Segment Start: DATASET RECORDS

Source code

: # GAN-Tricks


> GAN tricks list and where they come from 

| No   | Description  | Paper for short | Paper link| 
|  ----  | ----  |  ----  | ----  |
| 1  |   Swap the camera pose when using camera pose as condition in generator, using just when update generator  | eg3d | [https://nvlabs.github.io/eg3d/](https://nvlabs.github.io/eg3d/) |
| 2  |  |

Segment End: DATASET RECORDS

DIRECTIONS FOR THIS TASK:
Extract the complete listing verbatim.

SOLUTION FOR THIS EXERCISE:
Source code

: # GAN-Tricks


> GAN tricks list and where they come from 

| No   | Description  | Paper for short | Paper link| 
|  ----  | ----  |  ----  | ----  |
| 1  |   Swap the camera pose when using camera pose as condition in generator, using just when update generator  | eg3d | [https://nvlabs.github.io/eg3d/](https://nvlabs.github.io/eg3d/) |
| 2  |  |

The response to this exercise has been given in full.